Without the pictures, retype each line below exactly as it stands.
----
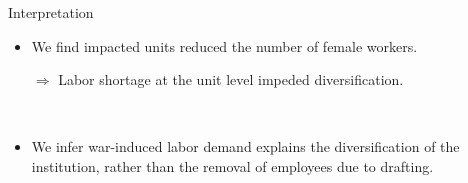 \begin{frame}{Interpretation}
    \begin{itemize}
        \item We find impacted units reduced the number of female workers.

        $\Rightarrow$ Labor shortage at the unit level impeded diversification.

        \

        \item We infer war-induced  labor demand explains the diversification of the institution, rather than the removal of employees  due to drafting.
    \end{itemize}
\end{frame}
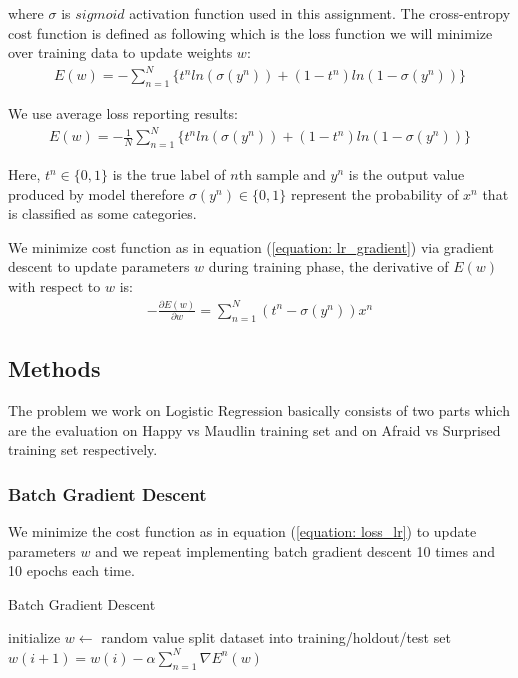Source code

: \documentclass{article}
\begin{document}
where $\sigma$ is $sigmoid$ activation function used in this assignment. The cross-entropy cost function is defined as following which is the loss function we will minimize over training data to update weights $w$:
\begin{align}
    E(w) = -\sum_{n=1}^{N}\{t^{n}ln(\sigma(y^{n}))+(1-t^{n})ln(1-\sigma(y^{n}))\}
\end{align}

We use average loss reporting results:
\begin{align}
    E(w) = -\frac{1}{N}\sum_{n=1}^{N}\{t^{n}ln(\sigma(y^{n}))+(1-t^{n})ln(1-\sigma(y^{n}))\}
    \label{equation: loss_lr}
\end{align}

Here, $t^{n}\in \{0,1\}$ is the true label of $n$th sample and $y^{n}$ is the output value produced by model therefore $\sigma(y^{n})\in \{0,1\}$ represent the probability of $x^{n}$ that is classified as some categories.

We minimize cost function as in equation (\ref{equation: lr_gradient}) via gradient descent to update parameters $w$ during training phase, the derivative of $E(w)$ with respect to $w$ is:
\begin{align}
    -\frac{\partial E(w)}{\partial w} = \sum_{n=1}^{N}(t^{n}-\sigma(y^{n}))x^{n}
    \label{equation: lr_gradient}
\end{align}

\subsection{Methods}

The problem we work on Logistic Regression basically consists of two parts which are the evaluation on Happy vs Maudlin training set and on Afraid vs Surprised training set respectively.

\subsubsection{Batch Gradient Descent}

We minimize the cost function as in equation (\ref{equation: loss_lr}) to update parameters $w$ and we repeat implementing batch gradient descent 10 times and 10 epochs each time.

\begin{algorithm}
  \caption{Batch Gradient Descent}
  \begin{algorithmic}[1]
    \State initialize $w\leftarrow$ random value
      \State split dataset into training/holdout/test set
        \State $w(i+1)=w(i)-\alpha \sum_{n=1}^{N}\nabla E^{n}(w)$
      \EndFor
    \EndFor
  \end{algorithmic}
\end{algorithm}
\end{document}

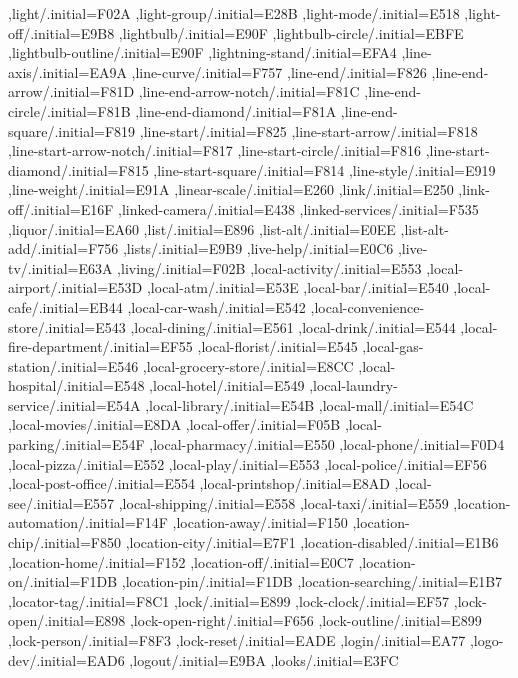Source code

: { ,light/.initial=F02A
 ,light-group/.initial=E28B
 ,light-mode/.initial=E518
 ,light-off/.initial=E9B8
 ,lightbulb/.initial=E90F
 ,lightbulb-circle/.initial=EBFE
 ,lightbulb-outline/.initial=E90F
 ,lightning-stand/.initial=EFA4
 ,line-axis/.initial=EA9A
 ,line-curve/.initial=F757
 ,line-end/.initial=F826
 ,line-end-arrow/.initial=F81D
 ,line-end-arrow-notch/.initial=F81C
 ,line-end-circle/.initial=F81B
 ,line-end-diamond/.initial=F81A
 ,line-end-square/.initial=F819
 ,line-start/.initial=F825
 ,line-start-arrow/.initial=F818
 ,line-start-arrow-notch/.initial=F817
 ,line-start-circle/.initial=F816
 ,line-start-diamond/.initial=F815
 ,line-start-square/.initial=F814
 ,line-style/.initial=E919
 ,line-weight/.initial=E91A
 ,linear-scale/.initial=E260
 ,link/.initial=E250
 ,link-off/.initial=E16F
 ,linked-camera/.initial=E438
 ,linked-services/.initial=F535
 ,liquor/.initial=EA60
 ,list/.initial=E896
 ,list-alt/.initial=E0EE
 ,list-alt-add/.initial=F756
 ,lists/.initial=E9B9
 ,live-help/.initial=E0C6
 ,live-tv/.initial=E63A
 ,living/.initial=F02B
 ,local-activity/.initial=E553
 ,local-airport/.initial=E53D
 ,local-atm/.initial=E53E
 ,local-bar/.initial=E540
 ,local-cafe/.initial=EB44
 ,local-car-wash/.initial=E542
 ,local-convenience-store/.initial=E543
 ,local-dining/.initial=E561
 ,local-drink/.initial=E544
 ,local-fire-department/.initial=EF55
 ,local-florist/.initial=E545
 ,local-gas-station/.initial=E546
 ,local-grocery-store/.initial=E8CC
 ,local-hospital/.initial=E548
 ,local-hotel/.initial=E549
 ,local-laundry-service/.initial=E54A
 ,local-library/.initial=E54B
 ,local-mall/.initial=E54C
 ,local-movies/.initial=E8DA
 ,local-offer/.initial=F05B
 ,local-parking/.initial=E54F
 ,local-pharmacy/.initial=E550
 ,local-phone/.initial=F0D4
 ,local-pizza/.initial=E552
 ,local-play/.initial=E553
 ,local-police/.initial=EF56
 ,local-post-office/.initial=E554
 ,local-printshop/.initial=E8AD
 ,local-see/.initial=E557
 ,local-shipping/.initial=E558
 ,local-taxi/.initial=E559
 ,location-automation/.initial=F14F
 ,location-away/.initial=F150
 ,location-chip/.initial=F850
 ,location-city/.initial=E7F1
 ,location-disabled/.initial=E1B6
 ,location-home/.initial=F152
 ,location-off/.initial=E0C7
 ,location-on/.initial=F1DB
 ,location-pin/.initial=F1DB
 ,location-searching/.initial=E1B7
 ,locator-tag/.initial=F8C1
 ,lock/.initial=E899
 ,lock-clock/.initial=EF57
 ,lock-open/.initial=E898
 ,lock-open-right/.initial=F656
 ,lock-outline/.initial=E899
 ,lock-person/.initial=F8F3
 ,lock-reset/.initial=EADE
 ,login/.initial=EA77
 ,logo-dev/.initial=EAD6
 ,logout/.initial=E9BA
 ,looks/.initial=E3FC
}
----
* [TASK RESULT]
 \begin{frame}{Interpretation}
    \begin{itemize}
        \item We find impacted units reduced the number of female workers.

        $\Rightarrow$ Labor shortage at the unit level impeded diversification.

        \

        \item We infer war-induced  labor demand explains the diversification of the institution, rather than the removal of employees  due to drafting.
    \end{itemize}
\end{frame}
Source code

: \documentclass{article}
\begin{document}
where $\sigma$ is $sigmoid$ activation function used in this assignment. The cross-entropy cost function is defined as following which is the loss function we will minimize over training data to update weights $w$:
\begin{align}
    E(w) = -\sum_{n=1}^{N}\{t^{n}ln(\sigma(y^{n}))+(1-t^{n})ln(1-\sigma(y^{n}))\}
\end{align}

We use average loss reporting results:
\begin{align}
    E(w) = -\frac{1}{N}\sum_{n=1}^{N}\{t^{n}ln(\sigma(y^{n}))+(1-t^{n})ln(1-\sigma(y^{n}))\}
    \label{equation: loss_lr}
\end{align}

Here, $t^{n}\in \{0,1\}$ is the true label of $n$th sample and $y^{n}$ is the output value produced by model therefore $\sigma(y^{n})\in \{0,1\}$ represent the probability of $x^{n}$ that is classified as some categories.

We minimize cost function as in equation (\ref{equation: lr_gradient}) via gradient descent to update parameters $w$ during training phase, the derivative of $E(w)$ with respect to $w$ is:
\begin{align}
    -\frac{\partial E(w)}{\partial w} = \sum_{n=1}^{N}(t^{n}-\sigma(y^{n}))x^{n}
    \label{equation: lr_gradient}
\end{align}

\subsection{Methods}

The problem we work on Logistic Regression basically consists of two parts which are the evaluation on Happy vs Maudlin training set and on Afraid vs Surprised training set respectively.

\subsubsection{Batch Gradient Descent}

We minimize the cost function as in equation (\ref{equation: loss_lr}) to update parameters $w$ and we repeat implementing batch gradient descent 10 times and 10 epochs each time.

\begin{algorithm}
  \caption{Batch Gradient Descent}
  \begin{algorithmic}[1]
    \State initialize $w\leftarrow$ random value
      \State split dataset into training/holdout/test set
        \State $w(i+1)=w(i)-\alpha \sum_{n=1}^{N}\nabla E^{n}(w)$
      \EndFor
    \EndFor
  \end{algorithmic}
\end{algorithm}
\end{document}

Source code

: { ,light/.initial=F02A
 ,light-group/.initial=E28B
 ,light-mode/.initial=E518
 ,light-off/.initial=E9B8
 ,lightbulb/.initial=E90F
 ,lightbulb-circle/.initial=EBFE
 ,lightbulb-outline/.initial=E90F
 ,lightning-stand/.initial=EFA4
 ,line-axis/.initial=EA9A
 ,line-curve/.initial=F757
 ,line-end/.initial=F826
 ,line-end-arrow/.initial=F81D
 ,line-end-arrow-notch/.initial=F81C
 ,line-end-circle/.initial=F81B
 ,line-end-diamond/.initial=F81A
 ,line-end-square/.initial=F819
 ,line-start/.initial=F825
 ,line-start-arrow/.initial=F818
 ,line-start-arrow-notch/.initial=F817
 ,line-start-circle/.initial=F816
 ,line-start-diamond/.initial=F815
 ,line-start-square/.initial=F814
 ,line-style/.initial=E919
 ,line-weight/.initial=E91A
 ,linear-scale/.initial=E260
 ,link/.initial=E250
 ,link-off/.initial=E16F
 ,linked-camera/.initial=E438
 ,linked-services/.initial=F535
 ,liquor/.initial=EA60
 ,list/.initial=E896
 ,list-alt/.initial=E0EE
 ,list-alt-add/.initial=F756
 ,lists/.initial=E9B9
 ,live-help/.initial=E0C6
 ,live-tv/.initial=E63A
 ,living/.initial=F02B
 ,local-activity/.initial=E553
 ,local-airport/.initial=E53D
 ,local-atm/.initial=E53E
 ,local-bar/.initial=E540
 ,local-cafe/.initial=EB44
 ,local-car-wash/.initial=E542
 ,local-convenience-store/.initial=E543
 ,local-dining/.initial=E561
 ,local-drink/.initial=E544
 ,local-fire-department/.initial=EF55
 ,local-florist/.initial=E545
 ,local-gas-station/.initial=E546
 ,local-grocery-store/.initial=E8CC
 ,local-hospital/.initial=E548
 ,local-hotel/.initial=E549
 ,local-laundry-service/.initial=E54A
 ,local-library/.initial=E54B
 ,local-mall/.initial=E54C
 ,local-movies/.initial=E8DA
 ,local-offer/.initial=F05B
 ,local-parking/.initial=E54F
 ,local-pharmacy/.initial=E550
 ,local-phone/.initial=F0D4
 ,local-pizza/.initial=E552
 ,local-play/.initial=E553
 ,local-police/.initial=EF56
 ,local-post-office/.initial=E554
 ,local-printshop/.initial=E8AD
 ,local-see/.initial=E557
 ,local-shipping/.initial=E558
 ,local-taxi/.initial=E559
 ,location-automation/.initial=F14F
 ,location-away/.initial=F150
 ,location-chip/.initial=F850
 ,location-city/.initial=E7F1
 ,location-disabled/.initial=E1B6
 ,location-home/.initial=F152
 ,location-off/.initial=E0C7
 ,location-on/.initial=F1DB
 ,location-pin/.initial=F1DB
 ,location-searching/.initial=E1B7
 ,locator-tag/.initial=F8C1
 ,lock/.initial=E899
 ,lock-clock/.initial=EF57
 ,lock-open/.initial=E898
 ,lock-open-right/.initial=F656
 ,lock-outline/.initial=E899
 ,lock-person/.initial=F8F3
 ,lock-reset/.initial=EADE
 ,login/.initial=EA77
 ,logo-dev/.initial=EAD6
 ,logout/.initial=E9BA
 ,looks/.initial=E3FC
}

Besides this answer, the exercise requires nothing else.